Vision Metron 55 Clincher

The draw: Versatility

This do-it-all wheel is ready to compete with the better-known versions from the likes of Zipp. Its semi-shallow clincher rims have the aerodynamic chops for race day and feel responsive and nimble, making them an excellent choice for the occasional road race or group training ride. Brake grip is solid, ramping up consistently from light pressure. They are not, however, comparable to an aluminum-rim wheel. Expect an excellent connection with the road. Thanks to a broad rim and stiff construction, the wheel rides without roughness and keeps pace while aggressively cornering.

Mavic CXR60 Clincher

The draw: Synergy between wheel and tire


Designing the CXR60 clincher as a wheel-and-tire system creates two unique attributes. First, the combined alloy/carbon rim with Mavic’s own Exalith braking track offers great stopping power and all-weather predictability. Second, Mavic’s creative CX01 Blade system fills the space between the rim and the tire, thus creating an uninterrupted tire-and-rim profile that has proven to be very fast in aero testing. Adding Mavic’s typical quality and attention to detail make the CXR60 Clincher a great training or race wheel for a wide variety of riders.

Enve SES 8.9 tubular

The draw: Fast and responsive


A proven wind tunnel standout that is light enough for even the hilliest triathlon courses, the Enve SES 8.9 tubular is one of the fastest wheelsets available. The rims employ a wide U-shaped profile to help create excellent aerodynamic performance across a range of wind conditions, while creating the feeling of confidence in strong side winds. Available with a variety of durable hubs, the Enve SES 8.9 is a fast and versatile wheelset for riders of average weight looking for extra speed without sacrificing ride quality.

Xentis Squad 7.5 Clincher

The draw: Standout look and stiffness

If you’re tired of upgrading your bike only to find half your transition rack is sporting the same piece of gear, these wheels from Xentis are sure to make your bike stand out. The brand is new in the U.S., but has a long history with German triathletes. Braking feels unique. Stopping begins gradually and ramps up quickly while applying moderate pressure without having the tendency to lock up. Clydesdales take notice: They are quite robust and capable of withstanding the loads of larger riders.

Reynolds 72 Aero

The draw: Unique aero story


Fat rims are in, but Reynolds has a different answer. Like many other top wheels, the outer diameter of the Aero 72 is very broad; the inner edge is unique, however. It’s pointy, almost sharp, and Reynolds claims this design difference reduces drag. Control in crosswinds is acceptable although not excellent, and braking feels reliable in dry conditions. When sprinting, these wheels come to life. They kick forward without hesitation.

Hed Ardennes Plus SL

The draw: Exhilarating ride

While this wheel looks similar to most training wheels, it feels remarkably different on the road.
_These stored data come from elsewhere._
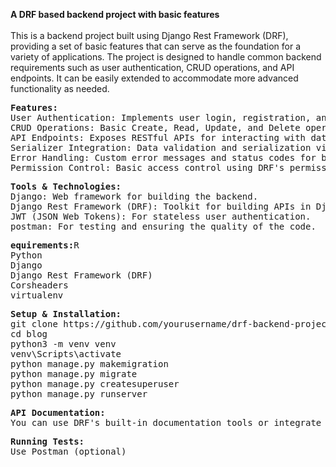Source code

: **A DRF based backend project with basic features**
<br>
<br>
This is a backend project built using Django Rest Framework (DRF), providing a set of basic features that can serve as the foundation for a variety of applications. The project is designed to handle common backend requirements such as user authentication, CRUD operations, and API endpoints. It can be easily extended to accommodate more advanced functionality as needed.
<pre>
<b>Features:</b>
User Authentication: Implements user login, registration, and token-based authentication using JWT (JSON Web Tokens).
CRUD Operations: Basic Create, Read, Update, and Delete operations for models.
API Endpoints: Exposes RESTful APIs for interacting with data models.
Serializer Integration: Data validation and serialization via DRF serializers.
Error Handling: Custom error messages and status codes for better UX.
Permission Control: Basic access control using DRF's permission classes.
</pre>

<pre>
<b>Tools & Technologies:</b>
Django: Web framework for building the backend.
Django Rest Framework (DRF): Toolkit for building APIs in Django.
JWT (JSON Web Tokens): For stateless user authentication.
postman: For testing and ensuring the quality of the code.
</pre>

<pre>
<b>equirements:</b>R
Python 
Django
Django Rest Framework (DRF)
Corsheaders
virtualenv 
</pre>

<pre>
<b>Setup & Installation:</b>
git clone https://github.com/yourusername/drf-backend-project.git
cd blog
python3 -m venv venv
venv\Scripts\activate
python manage.py makemigration
python manage.py migrate
python manage.py createsuperuser
python manage.py runserver                      
</pre>
<pre>
<b>API Documentation:</b>
You can use DRF's built-in documentation tools or integrate third-party libraries like drf-yasg or django-rest-swagger for auto-generating API documentation.
</pre>
<pre>
<b>Running Tests:</b>
Use Postman (optional)
</pre>
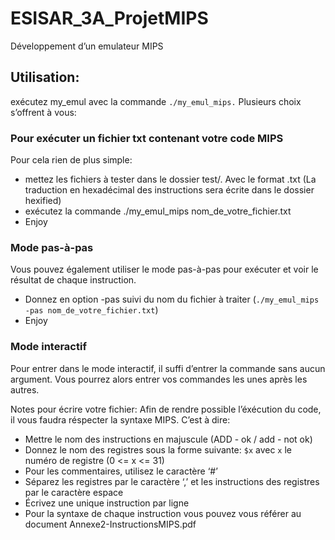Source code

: # ESISAR_3A_ProjetMIPS

Développement d’un emulateur MIPS

## Utilisation:

exécutez my_emul avec la commande `./my_emul_mips.`
Plusieurs choix s’offrent à vous:

### Pour exécuter un fichier txt contenant votre code MIPS

Pour cela rien de plus simple:

- mettez les fichiers à tester dans le dossier test/. Avec le format .txt
(La traduction en hexadécimal des instructions sera écrite dans le dossier
hexified)
- exécutez la commande ./my_emul_mips nom_de_votre_fichier.txt
- Enjoy

### Mode pas-à-pas

Vous pouvez également utiliser le mode pas-à-pas pour exécuter et voir le résultat
de chaque instruction.
- Donnez en option -pas suivi du nom du fichier à traiter (`./my_emul_mips
-pas nom_de_votre_fichier.txt`)
- Enjoy

### Mode interactif

Pour entrer dans le mode interactif, il suffi d’entrer la commande sans aucun
argument.
Vous pourrez alors entrer vos commandes les unes après les autres.

Notes pour écrire votre fichier:
Afin de rendre possible l’éxécution du code, il vous faudra réspecter la syntaxe
MIPS. C’est à dire:

- Mettre le nom des instructions en majuscule (ADD - ok / add - not ok)
- Donnez le nom des registres sous la forme suivante: `$x` avec `x` le numéro
de registre (0 <= x <= 31)
- Pour les commentaires, utilisez le caractère ‘#’
- Séparez les registres par le caractère ‘,’ et les instructions des registres par
le caractère espace
- Écrivez une unique instruction par ligne
- Pour la syntaxe de chaque instruction vous pouvez vous référer au document
Annexe2-InstructionsMIPS.pdf
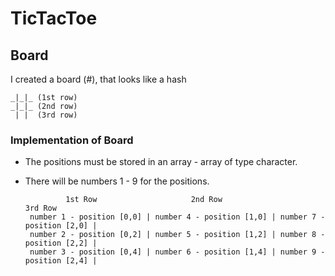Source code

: # TicTacToe

## Board
I created a board (#), that looks like a hash


    _|_|_ (1st row)
    _|_|_ (2nd row)
     | |  (3rd row)

     
 ### Implementation of Board
- The positions must be stored in an array - array of type character.
- There will be numbers 1 - 9 for the positions.

               1st Row                     2nd Row                     3rd Row                    
       number 1 - position [0,0] | number 4 - position [1,0] | number 7 - position [2,0] |
       number 2 - position [0,2] | number 5 - position [1,2] | number 8 - position [2,2] |
       number 3 - position [0,4] | number 6 - position [1,4] | number 9 - position [2,4] |
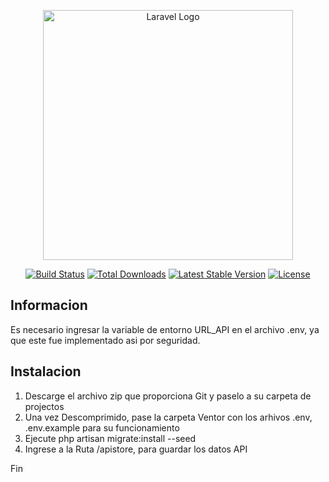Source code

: <p align="center"><a href="https://laravel.com" target="_blank"><img src="https://raw.githubusercontent.com/laravel/art/master/logo-lockup/5%20SVG/2%20CMYK/1%20Full%20Color/laravel-logolockup-cmyk-red.svg" width="400" alt="Laravel Logo"></a></p>

<p align="center">
<a href="https://github.com/laravel/framework/actions"><img src="https://github.com/laravel/framework/workflows/tests/badge.svg" alt="Build Status"></a>
<a href="https://packagist.org/packages/laravel/framework"><img src="https://img.shields.io/packagist/dt/laravel/framework" alt="Total Downloads"></a>
<a href="https://packagist.org/packages/laravel/framework"><img src="https://img.shields.io/packagist/v/laravel/framework" alt="Latest Stable Version"></a>
<a href="https://packagist.org/packages/laravel/framework"><img src="https://img.shields.io/packagist/l/laravel/framework" alt="License"></a>
</p>

## Informacion

Es necesario ingresar la variable de entorno URL_API en el archivo .env, ya que este fue implementado asi por seguridad.

## Instalacion

1. Descarge el archivo zip que proporciona Git y paselo a su carpeta de projectos
2. Una vez Descomprimido, pase la carpeta Ventor con los arhivos .env, .env.example para su funcionamiento
3. Ejecute php artisan migrate:install --seed
4. Ingrese a la Ruta /apistore, para guardar los datos API

Fin
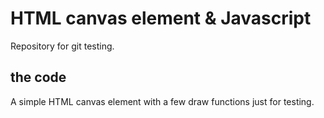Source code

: # HTML canvas element & Javascript
Repository for git testing.
## the code
A simple HTML canvas element with a few draw functions just for testing.
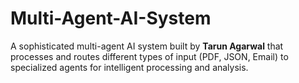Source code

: # Multi-Agent-AI-System
A sophisticated multi-agent AI system built by **Tarun Agarwal** that processes and routes different types of input (PDF, JSON, Email) to specialized agents for intelligent processing and analysis.
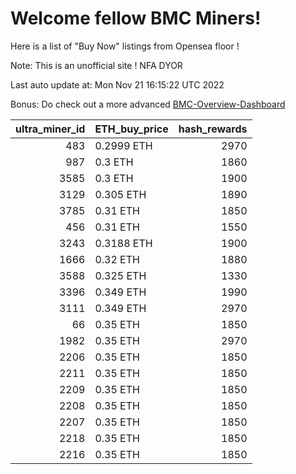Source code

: # Welcome fellow BMC Miners!
Here is a list of "Buy Now" listings from Opensea floor !

Note: This is an unofficial site ! NFA DYOR

Last auto update at: Mon Nov 21 16:15:22 UTC 2022

Bonus: Do check out a more advanced [BMC-Overview-Dashboard](https://dune.com/defifunk/BMC-Overview-Dashboard)


|   ultra_miner_id | ETH_buy_price   |   hash_rewards |
|-----------------:|:----------------|---------------:|
|              483 | 0.2999 ETH      |           2970 |
|              987 | 0.3 ETH         |           1860 |
|             3585 | 0.3 ETH         |           1900 |
|             3129 | 0.305 ETH       |           1890 |
|             3785 | 0.31 ETH        |           1850 |
|              456 | 0.31 ETH        |           1550 |
|             3243 | 0.3188 ETH      |           1900 |
|             1666 | 0.32 ETH        |           1880 |
|             3588 | 0.325 ETH       |           1330 |
|             3396 | 0.349 ETH       |           1990 |
|             3111 | 0.349 ETH       |           2970 |
|               66 | 0.35 ETH        |           1850 |
|             1982 | 0.35 ETH        |           2970 |
|             2206 | 0.35 ETH        |           1850 |
|             2211 | 0.35 ETH        |           1850 |
|             2209 | 0.35 ETH        |           1850 |
|             2208 | 0.35 ETH        |           1850 |
|             2207 | 0.35 ETH        |           1850 |
|             2218 | 0.35 ETH        |           1850 |
|             2216 | 0.35 ETH        |           1850 |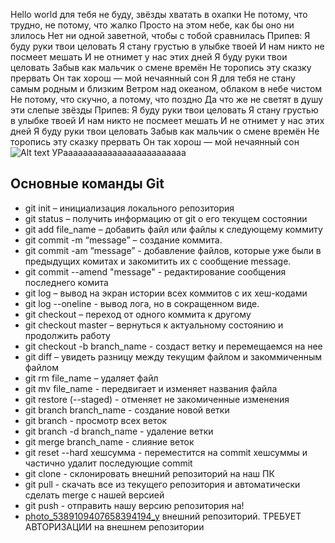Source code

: Hello world
для тебя не буду, звёзды хватать в охапки
Не потому, что трудно, не потому, что жалко
Просто на этом небе, как бы оно ни злилось
Нет ни одной заветной, чтобы с тобой сравнилась
Припев:
Я буду руки твои целовать
Я стану грустью в улыбке твоей
И нам никто не посмеет мешать
И не отнимет у нас этих дней
Я буду руки твои целовать
Забыв как мальчик о смене времён
Не торопись эту сказку прервать
Он так хорош — мой нечаянный сон
Я для тебя не стану самым родным и близким
Ветром над океаном, облаком в небе чистом
Не потому, что скучно, а потому, что поздно
Да что же не светят в душу эти слепые звёзды
Припев:
Я буду руки твои целовать
Я стану грустью в улыбке твоей
И нам никто не посмеет мешать
И не отнимет у нас этих дней
Я буду руки твои целовать
Забыв как мальчик о смене времён
Не торопись эту сказку прервать
Он так хорош — мой нечаянный сон
![Alt text](photo_5389109407658394194_y.jpg)
УРааааааааааааааааааааааааа


## **Основные команды Git**

* git init – инициализация локального репозитория
* git status – получить информацию от git о его текущем состоянии
* git add file_name – добавить файл или файлы к следующему коммиту
* git commit -m “message” – создание коммита.
* git commit -am “message” - добавление файлов, которые уже были в предыдущих комитах и закомитить их с сообщение message.
* git commit --amend "message" - редактирование сообщения последнего комита
* git log – вывод на экран истории всех коммитов с их хеш-кодами
* git log --oneline - вывод лога, но в сокращенном виде.
* git checkout – переход от одного коммита к другому
* git checkout master – вернуться к актуальному состоянию и продолжить работу
* git checkout -b branch_name - создаст ветку и перемещаемся на нее
* git diff – увидеть разницу между текущим файлом и закоммиченным файлом
* git rm file_name – удаляет файл
* git mv file_name - передвигает и изменяет названия файла
* git restore (--staged) - отменяет не закомиченные изменения 
* git branch branch_name - создание новой ветки
* git branch - просмотр всех веток
* git branch -d branch_name - удаление ветки
* git merge  branch_name - слияние веток
* git reset --hard хешсумма - переместится на commit хешсуммы и частично удалит последующие commit
* git clone  -  склонировать внешний репозиторий на наш ПК
* git pull  - скачать все из текущего репозитория и автоматически сделать merge с нашей версией 
* git push  - отправить нашу версию репозитория на! 
* [photo_5389109407658394194_y](https://user-images.githubusercontent206403636-85d79aed-e171-410b-b2f8-b9e13117e666.jpg)
 внешний репозиторий. ТРЕБУЕТ АВТОРИЗАЦИИ на внешнем репозитории 


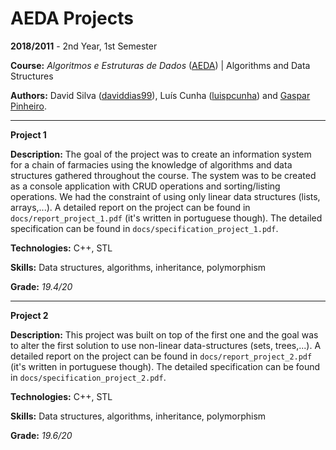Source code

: # AEDA Projects

**2018/2011** - 2nd Year, 1st Semester

**Course:** *Algoritmos e Estruturas de Dados* ([AEDA](https://sigarra.up.pt/feup/en/UCURR_GERAL.FICHA_UC_VIEW?pv_ocorrencia_id=399883)) | Algorithms and Data Structures

**Authors:** David Silva ([daviddias99](https://github.com/daviddias99)), Luís Cunha ([luispcunha](https://github.com/luispcunha)) and [Gaspar Pinheiro](https://github.com/GasparPi).

---

**Project 1** 

**Description:** The goal of the project was to create an information system for a chain of farmacies using the knowledge of algorithms and data structures gathered throughout the course. The system was to be created as a console application with CRUD operations and sorting/listing operations. We had the constraint of using only linear data structures (lists, arrays,...). A detailed report on the project can be found in `docs/report_project_1.pdf` (it's written in portuguese though). The detailed specification can be found in `docs/specification_project_1.pdf`.

**Technologies:** C++, STL

**Skills:** Data structures, algorithms, inheritance, polymorphism

**Grade:** *19.4/20*

---

**Project 2** 

**Description:** This project was built on top of the first one and the goal was to alter the first solution to use non-linear data-structures (sets, trees,...). A detailed report on the project can be found in `docs/report_project_2.pdf` (it's written in portuguese though). The detailed specification can be found in `docs/specification_project_2.pdf`.

**Technologies:** C++, STL

**Skills:** Data structures, algorithms, inheritance, polymorphism

**Grade:** *19.6/20*
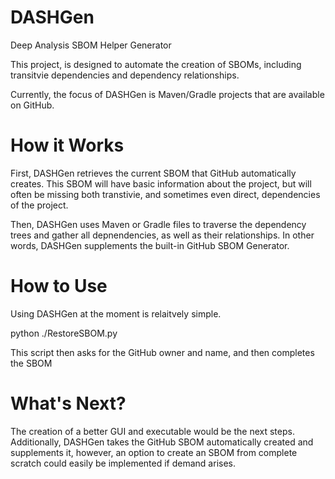 # DASHGen
Deep Analysis SBOM Helper Generator

This project, is designed to automate the creation of SBOMs, including transitvie dependencies and dependency relationships. 

Currently, the focus of DASHGen is Maven/Gradle projects that are available on GitHub.

# How it Works

First, DASHGen retrieves the current SBOM that GitHub automatically creates. This SBOM will have basic information about the project, but will often be missing both transtivie, and sometimes even direct, dependencies of the project. 

Then, DASHGen uses Maven or Gradle files to traverse the dependency trees and gather all depnendencies, as well as their relationships. In other words, DASHGen supplements the built-in GitHub SBOM Generator.



# How to Use

Using DASHGen at the moment is relaitvely simple. 

python ./RestoreSBOM.py 

This script then asks for the GitHub owner and name, and then completes the SBOM


# What's Next?

The creation of a better GUI and executable would be the next steps. Additionally, DASHGen takes the GitHub SBOM automatically created and supplements it, however, an option to create an SBOM from complete scratch could easily be implemented if demand arises.
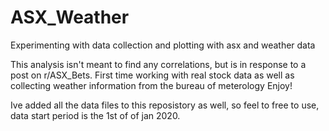 # ASX_Weather
Experimenting with data collection and plotting with asx and weather data

This analysis isn't meant to find any correlations, but is in response to a post on r/ASX_Bets. 
First time working with real stock data as well as collecting weather information from the bureau of meterology
Enjoy! 

Ive added all the data files to this reposistory as well, so feel to free to use, data start period is the 1st of of jan 2020.
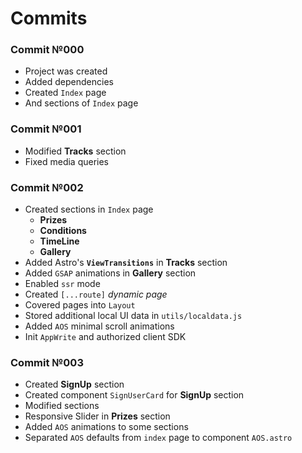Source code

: # Commits

### Commit №000 

- Project was created
- Added dependencies
- Created `Index` page
- And sections of `Index` page

### Commit №001

- Modified **Tracks** section
- Fixed media queries

### Commit №002

- Created sections in `Index` page
  - **Prizes**
  - **Conditions**
  - **TimeLine**
  - **Gallery**
- Added  Astro's **`ViewTransitions`** in  **Tracks** section
- Added `GSAP` animations in **Gallery** section
- Enabled `ssr` mode
- Created `[...route]` _dynamic page_ 
- Covered pages into `Layout`
- Stored additional local UI data in `utils/localdata.js`
- Added `AOS` minimal scroll animations
- Init `AppWrite` and authorized client SDK

### Commit №003

- Created **SignUp** section
- Created component `SignUserCard` for **SignUp** section
- Modified sections
- Responsive Slider in **Prizes** section
- Added `AOS` animations to some sections
- Separated `AOS` defaults from `index` page to component `AOS.astro`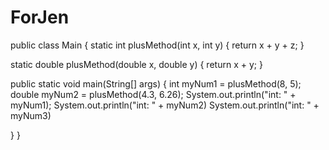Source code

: # ForJen
public class Main {
  static int plusMethod(int x, int y) {
    return x + y + z;
  }
  
  static double plusMethod(double x, double y) {
    return x + y;
  }
  
  public static void main(String[] args) {
    int myNum1 = plusMethod(8, 5);
    double myNum2 = plusMethod(4.3, 6.26);
    System.out.println("int: " + myNum1);
    System.out.println("int: " + myNum2)
    System.out.println("int: " + myNum3)
   
  }
}
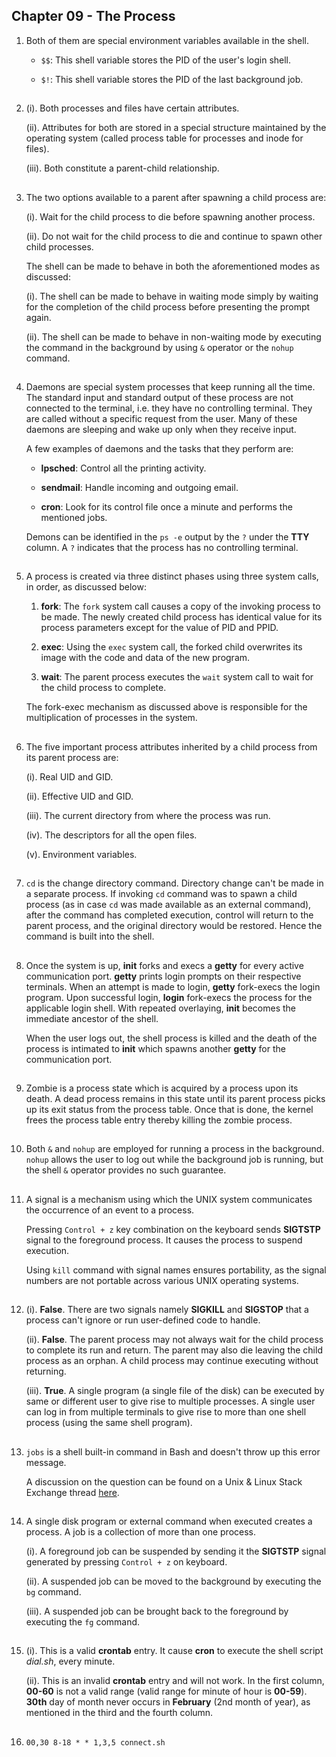 ##  Chapter 09 - The Process

01. Both of them are special environment variables available in the shell.

    -   `$$`: This shell variable stores the PID of the user's login shell.

    -   `$!`: This shell variable stores the PID of the last background job.

##

02. (i). Both processes and files have certain attributes.

    (ii). Attributes for both are stored in a special structure maintained by the operating system (called process table for processes and inode for files).

    (iii). Both constitute a parent-child relationship.

##

03. The two options available to a parent after spawning a child process are:

    (i). Wait for the child process to die before spawning another process.

    (ii). Do not wait for the child process to die and continue to spawn other child processes.

    The shell can be made to behave in both the aforementioned modes as discussed:

    (i). The shell can be made to behave in waiting mode simply by waiting for the completion of the child process before presenting the prompt again.

    (ii). The shell can be made to behave in non-waiting mode by executing the command in the background by using `&` operator or the `nohup` command.

##

04. Daemons are special system processes that keep running all the time. The standard input and standard output of these process are not connected to the terminal, i.e. they have no controlling terminal. They are called without a specific request from the user. Many of these daemons are sleeping and wake up only when they receive input.

    A few examples of daemons and the tasks that they perform are:

    -   **lpsched**: Control all the printing activity.

    -   **sendmail**: Handle incoming and outgoing email.

    -   **cron**: Look for its control file once a minute and performs the mentioned jobs.

    Demons can be identified in the `ps -e` output by the `?` under the **TTY** column. A `?` indicates that the process has no controlling terminal.

##

05. A process is created via three distinct phases using three system calls, in order, as discussed below:

    01. **fork**: The `fork` system call causes a copy of the invoking process to be made. The newly created child process has identical value for its process parameters except for the value of PID and PPID.

    02. **exec**: Using the `exec` system call, the forked child overwrites its image with the code and data of the new program.

    03. **wait**: The parent process executes the `wait` system call to wait for the child process to complete.

    The fork-exec mechanism as discussed above is responsible for the multiplication of processes in the system.

##

06. The five important process attributes inherited by a child process from its parent process are:

    (i). Real UID and GID.

    (ii). Effective UID and GID.

    (iii). The current directory from where the process was run.

    (iv). The descriptors for all the open files.

    (v). Environment variables.

##

07. `cd` is the change directory command. Directory change can't be made in a separate process. If invoking `cd` command was to spawn a child process (as in case `cd` was made available as an external command), after the command has completed execution, control will return to the parent process, and the original directory would be restored. Hence the command is built into the shell.

##

08. Once the system is up, **init** forks and execs a **getty** for every active communication port. **getty** prints login prompts on their respective terminals. When an attempt is made to login, **getty** fork-execs the login program. Upon successful login, **login** fork-execs the process for the applicable login shell. With repeated overlaying, **init** becomes the immediate ancestor of the shell.

    When the user logs out, the shell process is killed and the death of the process is intimated to **init** which spawns another **getty** for the communication port.

##

09. Zombie is a process state which is acquired by a process upon its death. A dead process remains in this state until its parent process picks up its exit status from the process table. Once that is done, the kernel frees the process table entry thereby killing the zombie process.

##

10. Both `&` and `nohup` are employed for running a process in the background. `nohup` allows the user to log out while the background job is running, but the shell `&` operator provides no such guarantee.

##

11. A signal is a mechanism using which the UNIX system communicates the occurrence of an event to a process.

    Pressing `Control + z` key combination on the keyboard sends **SIGTSTP** signal to the foreground process. It causes the process to suspend execution.

    Using `kill` command with signal names ensures portability, as the signal numbers are not portable across various UNIX operating systems.

##

12. (i). **False**. There are two signals namely **SIGKILL** and **SIGSTOP** that a process can't ignore or run user-defined code to handle.

    (ii). **False**. The parent process may not always wait for the child process to complete its run and return. The parent may also die leaving the child process as an orphan. A child process may continue executing without returning.

    (iii). **True**. A single program (a single file of the disk) can be executed by same or different user to give rise to multiple processes. A single user can log in from multiple terminals to give rise to more than one shell process (using the same shell program).

##

13. `jobs` is a shell built-in command in Bash and doesn't throw up this error message.

    A discussion on the question can be found on a Unix & Linux Stack Exchange thread [here](https://unix.stackexchange.com/q/111349/280308).

##

14. A single disk program or external command when executed creates a process. A job is a collection of more than one process.

    (i). A foreground job can be suspended by sending it the **SIGTSTP** signal generated by pressing `Control + z` on keyboard.

    (ii). A suspended job can be moved to the background by executing the `bg` command.

    (iii). A suspended job can be brought back to the foreground by executing the `fg` command.

##

15. (i). This is a valid **crontab** entry. It cause **cron** to execute the shell script _dial.sh_, every minute.

    (ii). This is an invalid **crontab** entry and will not work. In the first column, **00-60** is not a valid range (valid range for minute of hour is **00-59**). **30th** day of month never occurs in **February** (2nd month of year), as mentioned in the third and the fourth column.

##

16. `00,30 8-18 * * 1,3,5 connect.sh`

##
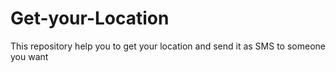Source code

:# Get-your-Location
This repository  help you to get your location and send it as SMS to someone you want
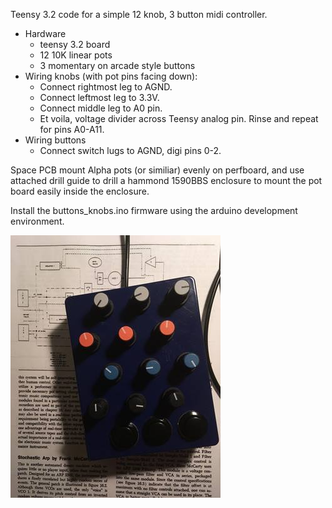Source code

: Teensy 3.2 code for a simple 12 knob, 3 button midi controller.

- Hardware
    - teensy 3.2 board
    - 12 10K linear pots
    - 3 momentary on arcade style buttons
- Wiring knobs (with pot pins facing down):
    + Connect rightmost leg to AGND.
    + Connect leftmost leg to 3.3V.
    + Connect middle leg to A0 pin.
    + Et voila, voltage divider across Teensy analog pin. Rinse and repeat for pins A0-A11.
- Wiring buttons
    + Connect switch lugs to AGND, digi pins 0-2.

Space PCB mount Alpha pots (or similiar) evenly on perfboard, and use attached drill guide to drill a hammond 1590BBS enclosure to mount the pot board easily inside the enclosure.

Install the buttons_knobs.ino firmware using the arduino development environment.

![knobs-n-butts](knob.jpg "knobs-n-butts")

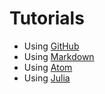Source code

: # Tutorials
- Using [GitHub](github.md)
- Using [Markdown](markdown.md)
- Using [Atom](atom.md)
- Using [Julia](https://github.com/econtoolkit/julia)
Broad rims do more than direct air around the rim. Spreading the tire apart creates a larger pillow of air to absorb and deflect road vibration. With a moderately wide 25C tire, the Ardennes Plus SL seems to float over the pavement, muting any roughness in the road. Cornering performance also benefits. These wheels build a rider’s confidence as they go deeper into a turn, knowing the rubber is positioned just right to aggressively jam through a bend.

Easton EA90 SLX

The draw: Toughness; responsive feel


Does your definition of a successful ride include something other than a new personal record? To make your bike more fun to ride, no upgrade is better than a light, shallow pair of aluminum wheels. Reducing aero drag doesn’t make a bike feel more responsive, but these wheels do. Sprint and they respond. You can charge through corners knowing the aluminum brake track is equipped to burn speed off in a hurry. And these wheels are equipped for tubeless tires without a conversion kit, allowing for smoother, puncture-free rides. Robust hubs and other components help you forget about the wheels and focus on riding.